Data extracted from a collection
•••

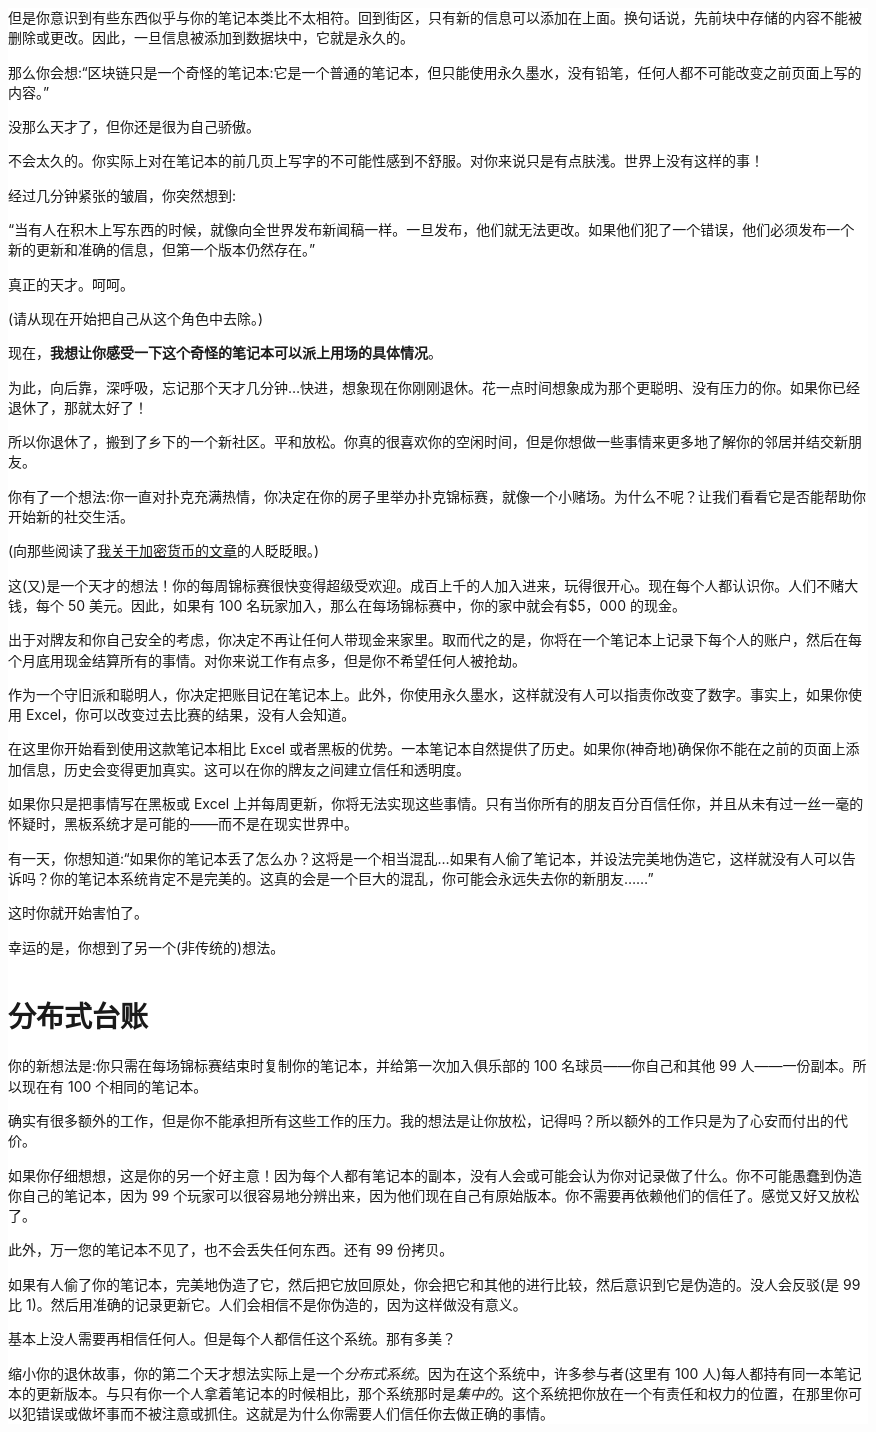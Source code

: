 但是你意识到有些东西似乎与你的笔记本类比不太相符。回到街区，只有新的信息可以添加在上面。换句话说，先前块中存储的内容不能被删除或更改。因此，一旦信息被添加到数据块中，它就是永久的。

那么你会想:“区块链只是一个奇怪的笔记本:它是一个普通的笔记本，但只能使用永久墨水，没有铅笔，任何人都不可能改变之前页面上写的内容。”

没那么天才了，但你还是很为自己骄傲。

不会太久的。你实际上对在笔记本的前几页上写字的不可能性感到不舒服。对你来说只是有点肤浅。世界上没有这样的事！

经过几分钟紧张的皱眉，你突然想到:

“当有人在积木上写东西的时候，就像向全世界发布新闻稿一样。一旦发布，他们就无法更改。如果他们犯了一个错误，他们必须发布一个新的更新和准确的信息，但第一个版本仍然存在。”

真正的天才。呵呵。

(请从现在开始把自己从这个角色中去除。)

现在，**我想让你感受一下这个奇怪的笔记本可以派上用场的具体情况**。

为此，向后靠，深呼吸，忘记那个天才几分钟…快进，想象现在你刚刚退休。花一点时间想象成为那个更聪明、没有压力的你。如果你已经退休了，那就太好了！

所以你退休了，搬到了乡下的一个新社区。平和放松。你真的很喜欢你的空闲时间，但是你想做一些事情来更多地了解你的邻居并结交新朋友。

你有了一个想法:你一直对扑克充满热情，你决定在你的房子里举办扑克锦标赛，就像一个小赌场。为什么不呢？让我们看看它是否能帮助你开始新的社交生活。

(向那些阅读了[我关于加密货币的文章](/@jacquessun/how-to-know-more-about-cryptocurrencies-than-99-of-the-world-44bc27613077)的人眨眨眼。)

这(又)是一个天才的想法！你的每周锦标赛很快变得超级受欢迎。成百上千的人加入进来，玩得很开心。现在每个人都认识你。人们不赌大钱，每个 50 美元。因此，如果有 100 名玩家加入，那么在每场锦标赛中，你的家中就会有$5，000 的现金。

出于对牌友和你自己安全的考虑，你决定不再让任何人带现金来家里。取而代之的是，你将在一个笔记本上记录下每个人的账户，然后在每个月底用现金结算所有的事情。对你来说工作有点多，但是你不希望任何人被抢劫。

作为一个守旧派和聪明人，你决定把账目记在笔记本上。此外，你使用永久墨水，这样就没有人可以指责你改变了数字。事实上，如果你使用 Excel，你可以改变过去比赛的结果，没有人会知道。

在这里你开始看到使用这款笔记本相比 Excel 或者黑板的优势。一本笔记本自然提供了历史。如果你(神奇地)确保你不能在之前的页面上添加信息，历史会变得更加真实。这可以在你的牌友之间建立信任和透明度。

如果你只是把事情写在黑板或 Excel 上并每周更新，你将无法实现这些事情。只有当你所有的朋友百分百信任你，并且从未有过一丝一毫的怀疑时，黑板系统才是可能的——而不是在现实世界中。

有一天，你想知道:“如果你的笔记本丢了怎么办？这将是一个相当混乱…如果有人偷了笔记本，并设法完美地伪造它，这样就没有人可以告诉吗？你的笔记本系统肯定不是完美的。这真的会是一个巨大的混乱，你可能会永远失去你的新朋友……”

这时你就开始害怕了。

幸运的是，你想到了另一个(非传统的)想法。

# **分布式台账**

你的新想法是:你只需在每场锦标赛结束时复制你的笔记本，并给第一次加入俱乐部的 100 名球员——你自己和其他 99 人——一份副本。所以现在有 100 个相同的笔记本。

确实有很多额外的工作，但是你不能承担所有这些工作的压力。我的想法是让你放松，记得吗？所以额外的工作只是为了心安而付出的代价。

如果你仔细想想，这是你的另一个好主意！因为每个人都有笔记本的副本，没有人会或可能会认为你对记录做了什么。你不可能愚蠢到伪造你自己的笔记本，因为 99 个玩家可以很容易地分辨出来，因为他们现在自己有原始版本。你不需要再依赖他们的信任了。感觉又好又放松了。

此外，万一您的笔记本不见了，也不会丢失任何东西。还有 99 份拷贝。

如果有人偷了你的笔记本，完美地伪造了它，然后把它放回原处，你会把它和其他的进行比较，然后意识到它是伪造的。没人会反驳(是 99 比 1)。然后用准确的记录更新它。人们会相信不是你伪造的，因为这样做没有意义。

基本上没人需要再相信任何人。但是每个人都信任这个系统。那有多美？

缩小你的退休故事，你的第二个天才想法实际上是一个*分布式系统*。因为在这个系统中，许多参与者(这里有 100 人)每人都持有同一本笔记本的更新版本。与只有你一个人拿着笔记本的时候相比，那个系统那时是*集中的*。这个系统把你放在一个有责任和权力的位置，在那里你可以犯错误或做坏事而不被注意或抓住。这就是为什么你需要人们信任你去做正确的事情。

•••

• _Exercise description_
What is the number of lines above that contain "Excel"? Answer with that number only.

• _Task response_
3